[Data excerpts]

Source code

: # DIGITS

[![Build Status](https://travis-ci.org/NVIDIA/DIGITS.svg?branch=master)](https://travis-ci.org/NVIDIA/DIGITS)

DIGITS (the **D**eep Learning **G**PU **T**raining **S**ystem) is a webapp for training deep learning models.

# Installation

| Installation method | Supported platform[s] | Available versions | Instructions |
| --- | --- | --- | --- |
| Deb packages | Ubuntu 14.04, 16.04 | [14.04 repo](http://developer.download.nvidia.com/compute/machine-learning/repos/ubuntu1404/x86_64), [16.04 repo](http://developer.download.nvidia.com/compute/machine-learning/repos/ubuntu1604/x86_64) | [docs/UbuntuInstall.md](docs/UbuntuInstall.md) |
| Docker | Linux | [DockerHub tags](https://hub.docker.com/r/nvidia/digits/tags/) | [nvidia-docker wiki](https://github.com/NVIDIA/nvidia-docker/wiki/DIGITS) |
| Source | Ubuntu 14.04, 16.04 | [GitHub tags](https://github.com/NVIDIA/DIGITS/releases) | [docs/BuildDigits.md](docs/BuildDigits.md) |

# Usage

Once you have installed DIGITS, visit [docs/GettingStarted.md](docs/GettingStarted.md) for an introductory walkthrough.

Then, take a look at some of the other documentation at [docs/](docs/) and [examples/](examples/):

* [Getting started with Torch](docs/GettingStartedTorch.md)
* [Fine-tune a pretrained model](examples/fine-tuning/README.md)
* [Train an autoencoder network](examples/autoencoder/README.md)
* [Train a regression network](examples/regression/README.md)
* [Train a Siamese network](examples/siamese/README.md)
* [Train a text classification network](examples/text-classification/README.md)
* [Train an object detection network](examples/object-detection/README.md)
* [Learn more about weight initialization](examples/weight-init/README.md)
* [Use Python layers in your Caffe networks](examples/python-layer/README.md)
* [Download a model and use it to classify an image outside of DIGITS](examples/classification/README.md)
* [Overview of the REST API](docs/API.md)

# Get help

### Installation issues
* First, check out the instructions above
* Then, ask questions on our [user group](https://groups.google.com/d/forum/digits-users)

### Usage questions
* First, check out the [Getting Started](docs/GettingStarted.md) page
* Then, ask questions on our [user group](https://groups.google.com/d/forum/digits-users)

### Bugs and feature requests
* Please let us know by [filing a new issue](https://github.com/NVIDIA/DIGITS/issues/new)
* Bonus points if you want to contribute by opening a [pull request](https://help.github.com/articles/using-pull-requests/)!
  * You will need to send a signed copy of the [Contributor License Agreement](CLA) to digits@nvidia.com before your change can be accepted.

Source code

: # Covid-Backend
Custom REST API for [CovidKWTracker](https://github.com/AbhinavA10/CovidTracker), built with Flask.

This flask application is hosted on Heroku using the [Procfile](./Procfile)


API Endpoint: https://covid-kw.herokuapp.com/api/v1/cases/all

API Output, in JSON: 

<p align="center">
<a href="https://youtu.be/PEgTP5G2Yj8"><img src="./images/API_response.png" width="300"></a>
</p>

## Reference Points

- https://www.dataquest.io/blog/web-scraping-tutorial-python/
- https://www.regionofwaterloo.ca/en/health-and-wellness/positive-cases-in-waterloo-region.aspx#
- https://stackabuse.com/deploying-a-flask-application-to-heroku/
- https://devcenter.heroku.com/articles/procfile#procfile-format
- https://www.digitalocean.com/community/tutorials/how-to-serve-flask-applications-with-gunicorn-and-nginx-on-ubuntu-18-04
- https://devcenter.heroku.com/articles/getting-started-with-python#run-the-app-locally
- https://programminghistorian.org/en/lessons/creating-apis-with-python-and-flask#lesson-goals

» **TASK DIRECTIONS**
Repeat exactly the lines above, starting with the first line of the records and finishing with the line holding "Deb packages |". Add no other line.

» **RESPONSE**
Source code

: # DIGITS

[![Build Status](https://travis-ci.org/NVIDIA/DIGITS.svg?branch=master)](https://travis-ci.org/NVIDIA/DIGITS)

DIGITS (the **D**eep Learning **G**PU **T**raining **S**ystem) is a webapp for training deep learning models.

# Installation

| Installation method | Supported platform[s] | Available versions | Instructions |
| --- | --- | --- | --- |
| Deb packages | Ubuntu 14.04, 16.04 | [14.04 repo](http://developer.download.nvidia.com/compute/machine-learning/repos/ubuntu1404/x86_64), [16.04 repo](http://developer.download.nvidia.com/compute/machine-learning/repos/ubuntu1604/x86_64) | [docs/UbuntuInstall.md](docs/UbuntuInstall.md) |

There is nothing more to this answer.